극초음속 유동 시험에 활용되고 있는 충격파 터널 등은 원하는 시험 조건을 얻기 위해 격막의 파열 압력비를 맞추어 운용한다. 주로 금속 재질로 이루어진 격막은 정확한 압력비를 맞추기 위해 특정 형태로 가공하거나 강제 파열 장치를 사용하여 개방한다. 격막의 개방 과정은 수백 microsecond 동안 파열과 변형을 통해 이루어지는데, 동일한 압력비에서도 개방 정도와 개방 소요 시간에 따라 시험 조건이 달라질 수 있을 것으로 예상된다. 본 연구에서는 격막의 두께 및 재질 차이를 반영할 수 있는 파열모델을 적용하여 수치 해석을 수행하고 충격파의 형성과 정체 조건의 특성에 대해 살펴보았다. 격막 파열로 인해 생성된 충격파의 속도는 격막 개방 속도에 비례하였으며, 격막의 최종 개폐율 및 소요 시간에 따라 저압관 끝단에 형성되는 정체 압력과 시험 시간에 차이가 나타나는 것을 확인할 수 있었다.
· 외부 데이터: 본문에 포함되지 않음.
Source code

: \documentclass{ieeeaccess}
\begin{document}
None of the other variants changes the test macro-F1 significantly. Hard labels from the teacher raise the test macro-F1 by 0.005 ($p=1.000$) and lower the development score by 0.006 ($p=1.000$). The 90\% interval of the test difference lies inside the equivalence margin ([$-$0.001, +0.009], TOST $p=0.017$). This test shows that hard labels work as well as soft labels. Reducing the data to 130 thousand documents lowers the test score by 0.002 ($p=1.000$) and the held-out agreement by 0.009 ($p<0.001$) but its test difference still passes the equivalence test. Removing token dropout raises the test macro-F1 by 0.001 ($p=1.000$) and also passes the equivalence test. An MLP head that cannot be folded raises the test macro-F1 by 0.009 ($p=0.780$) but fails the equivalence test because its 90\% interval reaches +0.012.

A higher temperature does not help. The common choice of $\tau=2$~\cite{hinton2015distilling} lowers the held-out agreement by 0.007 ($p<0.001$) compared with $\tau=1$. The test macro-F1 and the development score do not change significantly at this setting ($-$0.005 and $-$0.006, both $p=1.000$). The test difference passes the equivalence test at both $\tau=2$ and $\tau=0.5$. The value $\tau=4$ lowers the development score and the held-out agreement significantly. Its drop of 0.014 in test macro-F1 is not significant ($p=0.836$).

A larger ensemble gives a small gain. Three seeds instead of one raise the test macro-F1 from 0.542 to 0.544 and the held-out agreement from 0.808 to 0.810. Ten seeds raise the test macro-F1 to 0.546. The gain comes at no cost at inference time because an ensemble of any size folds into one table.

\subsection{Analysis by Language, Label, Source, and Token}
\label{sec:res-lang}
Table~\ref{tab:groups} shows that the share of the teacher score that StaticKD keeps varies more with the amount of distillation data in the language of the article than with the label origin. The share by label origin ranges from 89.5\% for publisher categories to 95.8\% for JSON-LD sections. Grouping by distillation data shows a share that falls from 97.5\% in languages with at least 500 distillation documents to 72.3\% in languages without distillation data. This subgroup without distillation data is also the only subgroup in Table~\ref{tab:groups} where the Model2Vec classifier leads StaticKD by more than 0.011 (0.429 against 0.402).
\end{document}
High enthalpy test facilities, such as a shock tunnel, are to be operated at the specific pressure ratio according to the desired test condition. A metallic diaphragm is machined or a forced rupture device is used to open it at a specific pressure ratio. The diaphragm opening procedure takes several hundred microseconds including rupture and deformation. This process is expected to affect the test conditions. In this study, numerical simulation was performed for different materials, thicknesses, and opening ratios. And the characteristics of shock wave generation and the stagnation condition in the tube are investigated. Results show that the final opening ratio and rupturing procedure directly affect the speed of a shock wave, stagnation pressure, and test time.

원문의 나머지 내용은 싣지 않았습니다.